(INFORMATION SUPPLIED)

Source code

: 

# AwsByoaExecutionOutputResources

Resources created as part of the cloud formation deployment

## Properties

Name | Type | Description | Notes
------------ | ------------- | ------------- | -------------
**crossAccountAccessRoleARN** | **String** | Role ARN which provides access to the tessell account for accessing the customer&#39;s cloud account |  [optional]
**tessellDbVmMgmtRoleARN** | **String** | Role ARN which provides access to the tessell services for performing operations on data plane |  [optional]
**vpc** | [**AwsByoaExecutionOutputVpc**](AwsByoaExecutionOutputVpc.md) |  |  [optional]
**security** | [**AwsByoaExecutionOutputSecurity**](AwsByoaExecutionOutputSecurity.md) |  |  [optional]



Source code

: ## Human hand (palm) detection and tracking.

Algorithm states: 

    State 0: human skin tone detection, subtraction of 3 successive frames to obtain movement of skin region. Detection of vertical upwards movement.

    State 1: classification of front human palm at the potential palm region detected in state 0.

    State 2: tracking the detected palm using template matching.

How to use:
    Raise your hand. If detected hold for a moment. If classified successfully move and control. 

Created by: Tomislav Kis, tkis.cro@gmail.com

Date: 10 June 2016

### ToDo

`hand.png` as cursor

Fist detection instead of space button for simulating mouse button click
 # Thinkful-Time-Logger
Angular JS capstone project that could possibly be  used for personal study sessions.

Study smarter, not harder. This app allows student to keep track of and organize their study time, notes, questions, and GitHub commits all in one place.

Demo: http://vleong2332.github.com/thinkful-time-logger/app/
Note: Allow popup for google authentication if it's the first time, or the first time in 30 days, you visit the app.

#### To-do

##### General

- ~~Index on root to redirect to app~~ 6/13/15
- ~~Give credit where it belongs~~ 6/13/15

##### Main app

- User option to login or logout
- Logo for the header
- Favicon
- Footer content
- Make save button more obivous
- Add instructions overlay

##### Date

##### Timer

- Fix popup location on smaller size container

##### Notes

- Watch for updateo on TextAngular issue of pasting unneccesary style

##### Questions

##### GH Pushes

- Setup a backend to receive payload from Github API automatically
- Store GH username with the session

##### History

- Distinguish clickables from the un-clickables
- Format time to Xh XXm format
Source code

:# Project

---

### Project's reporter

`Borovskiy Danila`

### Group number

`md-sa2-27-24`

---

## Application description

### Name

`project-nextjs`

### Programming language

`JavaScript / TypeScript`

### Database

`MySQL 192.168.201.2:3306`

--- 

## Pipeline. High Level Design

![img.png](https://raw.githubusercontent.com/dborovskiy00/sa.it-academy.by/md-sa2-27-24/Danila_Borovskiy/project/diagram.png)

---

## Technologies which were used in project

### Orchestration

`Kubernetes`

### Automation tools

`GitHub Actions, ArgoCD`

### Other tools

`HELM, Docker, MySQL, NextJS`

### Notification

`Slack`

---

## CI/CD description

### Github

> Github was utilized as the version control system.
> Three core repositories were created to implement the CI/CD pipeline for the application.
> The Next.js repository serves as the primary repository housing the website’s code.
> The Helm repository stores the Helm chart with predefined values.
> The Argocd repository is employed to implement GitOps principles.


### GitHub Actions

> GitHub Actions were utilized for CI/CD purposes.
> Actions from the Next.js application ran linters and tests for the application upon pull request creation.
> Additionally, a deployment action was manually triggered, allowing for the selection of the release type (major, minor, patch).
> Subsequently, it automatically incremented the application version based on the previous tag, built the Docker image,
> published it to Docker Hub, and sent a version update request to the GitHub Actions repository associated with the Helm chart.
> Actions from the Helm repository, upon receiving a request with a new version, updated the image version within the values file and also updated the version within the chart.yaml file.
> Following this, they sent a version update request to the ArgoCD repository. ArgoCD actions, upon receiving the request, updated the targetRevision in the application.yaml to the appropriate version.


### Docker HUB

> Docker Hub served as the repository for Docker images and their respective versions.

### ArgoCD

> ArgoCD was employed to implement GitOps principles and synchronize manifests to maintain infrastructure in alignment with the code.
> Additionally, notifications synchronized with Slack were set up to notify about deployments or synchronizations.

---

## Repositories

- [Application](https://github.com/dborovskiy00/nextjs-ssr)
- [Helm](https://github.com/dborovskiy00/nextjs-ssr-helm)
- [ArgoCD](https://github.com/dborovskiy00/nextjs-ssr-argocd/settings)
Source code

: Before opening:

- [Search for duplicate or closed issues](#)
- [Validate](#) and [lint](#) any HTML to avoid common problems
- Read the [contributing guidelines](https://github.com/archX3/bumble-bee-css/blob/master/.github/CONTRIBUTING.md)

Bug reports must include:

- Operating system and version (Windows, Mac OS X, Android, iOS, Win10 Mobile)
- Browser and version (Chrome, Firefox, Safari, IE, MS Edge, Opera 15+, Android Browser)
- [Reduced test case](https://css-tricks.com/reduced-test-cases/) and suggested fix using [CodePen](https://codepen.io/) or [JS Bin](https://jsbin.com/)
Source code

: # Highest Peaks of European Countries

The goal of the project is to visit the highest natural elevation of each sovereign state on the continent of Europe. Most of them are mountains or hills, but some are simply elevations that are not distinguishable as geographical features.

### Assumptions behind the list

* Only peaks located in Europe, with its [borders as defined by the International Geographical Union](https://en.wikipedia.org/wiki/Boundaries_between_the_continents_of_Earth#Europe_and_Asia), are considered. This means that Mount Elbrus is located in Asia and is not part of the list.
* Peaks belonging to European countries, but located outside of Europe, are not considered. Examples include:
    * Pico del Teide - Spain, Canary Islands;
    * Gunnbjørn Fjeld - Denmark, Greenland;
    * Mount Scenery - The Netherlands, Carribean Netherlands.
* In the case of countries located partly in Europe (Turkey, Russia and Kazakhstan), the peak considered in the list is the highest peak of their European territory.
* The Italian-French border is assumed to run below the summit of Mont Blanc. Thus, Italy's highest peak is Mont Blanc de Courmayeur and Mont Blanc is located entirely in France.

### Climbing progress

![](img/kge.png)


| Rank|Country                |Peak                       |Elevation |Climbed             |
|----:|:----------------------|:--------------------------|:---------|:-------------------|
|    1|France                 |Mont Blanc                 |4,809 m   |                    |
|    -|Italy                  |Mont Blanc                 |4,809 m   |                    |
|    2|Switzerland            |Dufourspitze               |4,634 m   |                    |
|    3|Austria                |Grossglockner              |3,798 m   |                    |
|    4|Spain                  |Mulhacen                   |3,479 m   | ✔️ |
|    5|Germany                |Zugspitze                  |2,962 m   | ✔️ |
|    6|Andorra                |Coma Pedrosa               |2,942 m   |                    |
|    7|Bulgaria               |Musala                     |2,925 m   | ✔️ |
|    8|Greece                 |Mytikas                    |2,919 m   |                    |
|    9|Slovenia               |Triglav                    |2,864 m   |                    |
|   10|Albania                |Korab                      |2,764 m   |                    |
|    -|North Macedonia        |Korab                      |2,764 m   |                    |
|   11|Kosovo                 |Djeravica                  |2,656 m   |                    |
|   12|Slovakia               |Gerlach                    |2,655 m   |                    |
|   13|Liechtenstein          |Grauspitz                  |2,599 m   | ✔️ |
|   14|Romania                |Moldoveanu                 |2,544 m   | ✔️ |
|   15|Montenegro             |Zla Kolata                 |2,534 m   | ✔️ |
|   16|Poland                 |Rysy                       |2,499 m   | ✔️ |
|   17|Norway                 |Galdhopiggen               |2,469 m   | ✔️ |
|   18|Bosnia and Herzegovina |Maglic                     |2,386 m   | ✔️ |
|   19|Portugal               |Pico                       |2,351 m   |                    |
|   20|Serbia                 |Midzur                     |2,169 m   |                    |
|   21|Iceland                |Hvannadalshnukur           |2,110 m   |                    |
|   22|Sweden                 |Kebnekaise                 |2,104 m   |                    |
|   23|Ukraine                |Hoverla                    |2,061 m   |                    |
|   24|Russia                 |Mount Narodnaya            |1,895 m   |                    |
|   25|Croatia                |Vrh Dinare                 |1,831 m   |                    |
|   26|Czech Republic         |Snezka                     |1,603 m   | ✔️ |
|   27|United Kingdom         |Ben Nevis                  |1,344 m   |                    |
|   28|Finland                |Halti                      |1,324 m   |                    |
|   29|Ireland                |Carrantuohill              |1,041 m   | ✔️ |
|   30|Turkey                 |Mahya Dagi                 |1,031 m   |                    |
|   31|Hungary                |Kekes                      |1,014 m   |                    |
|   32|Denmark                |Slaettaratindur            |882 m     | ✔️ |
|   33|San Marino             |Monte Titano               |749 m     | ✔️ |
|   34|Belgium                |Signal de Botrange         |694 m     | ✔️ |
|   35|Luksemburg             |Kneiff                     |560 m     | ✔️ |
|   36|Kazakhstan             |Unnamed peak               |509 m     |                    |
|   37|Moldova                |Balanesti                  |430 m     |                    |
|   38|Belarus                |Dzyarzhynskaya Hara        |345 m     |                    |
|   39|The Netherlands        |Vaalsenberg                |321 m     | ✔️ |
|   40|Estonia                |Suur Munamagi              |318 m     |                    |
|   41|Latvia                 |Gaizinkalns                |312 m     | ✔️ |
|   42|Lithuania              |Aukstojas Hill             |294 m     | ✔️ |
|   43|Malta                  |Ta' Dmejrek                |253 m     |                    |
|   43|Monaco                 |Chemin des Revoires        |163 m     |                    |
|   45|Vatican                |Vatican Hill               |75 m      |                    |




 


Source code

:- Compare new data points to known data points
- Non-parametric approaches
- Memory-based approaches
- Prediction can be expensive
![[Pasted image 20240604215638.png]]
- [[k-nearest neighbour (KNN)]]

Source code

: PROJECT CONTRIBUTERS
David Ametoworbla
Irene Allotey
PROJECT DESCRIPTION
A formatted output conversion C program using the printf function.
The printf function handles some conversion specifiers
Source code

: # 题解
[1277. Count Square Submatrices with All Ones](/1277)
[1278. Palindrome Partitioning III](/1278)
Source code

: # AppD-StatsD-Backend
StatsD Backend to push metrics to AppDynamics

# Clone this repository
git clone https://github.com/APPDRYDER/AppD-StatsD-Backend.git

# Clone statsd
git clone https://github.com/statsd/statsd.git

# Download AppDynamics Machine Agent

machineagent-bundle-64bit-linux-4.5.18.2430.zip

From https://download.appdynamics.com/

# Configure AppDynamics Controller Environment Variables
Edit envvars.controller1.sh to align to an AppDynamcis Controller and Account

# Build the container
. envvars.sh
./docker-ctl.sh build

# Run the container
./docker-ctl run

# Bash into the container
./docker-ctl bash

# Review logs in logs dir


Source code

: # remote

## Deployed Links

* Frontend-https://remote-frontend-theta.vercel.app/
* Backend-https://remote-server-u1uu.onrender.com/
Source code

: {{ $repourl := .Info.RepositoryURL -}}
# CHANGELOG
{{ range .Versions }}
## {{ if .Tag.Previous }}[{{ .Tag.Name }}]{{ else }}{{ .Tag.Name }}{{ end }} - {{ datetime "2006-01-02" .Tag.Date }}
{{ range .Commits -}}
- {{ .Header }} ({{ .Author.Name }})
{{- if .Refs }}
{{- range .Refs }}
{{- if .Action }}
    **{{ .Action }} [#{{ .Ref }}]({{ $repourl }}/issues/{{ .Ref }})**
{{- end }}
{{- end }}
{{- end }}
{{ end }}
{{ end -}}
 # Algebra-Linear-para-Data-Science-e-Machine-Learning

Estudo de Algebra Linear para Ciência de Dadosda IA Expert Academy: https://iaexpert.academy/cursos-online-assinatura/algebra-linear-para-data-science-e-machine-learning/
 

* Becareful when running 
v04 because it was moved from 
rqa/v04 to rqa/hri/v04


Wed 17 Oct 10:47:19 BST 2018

(End INFORMATION SUPPLIED)

_WHAT THE TASK ASKS_:
When you reach the line holding "### Other tools" in the records above, begin reproducing exactly, stop after the line holding "the Helm chart.", and output nothing else.

_COMPLETED TASK_:
### Other tools

`HELM, Docker, MySQL, NextJS`

### Notification

`Slack`

---

## CI/CD description

### Github

> Github was utilized as the version control system.
> Three core repositories were created to implement the CI/CD pipeline for the application.
> The Next.js repository serves as the primary repository housing the website’s code.
> The Helm repository stores the Helm chart with predefined values.
> The Argocd repository is employed to implement GitOps principles.


### GitHub Actions

> GitHub Actions were utilized for CI/CD purposes.
> Actions from the Next.js application ran linters and tests for the application upon pull request creation.
> Additionally, a deployment action was manually triggered, allowing for the selection of the release type (major, minor, patch).
> Subsequently, it automatically incremented the application version based on the previous tag, built the Docker image,
> published it to Docker Hub, and sent a version update request to the GitHub Actions repository associated with the Helm chart.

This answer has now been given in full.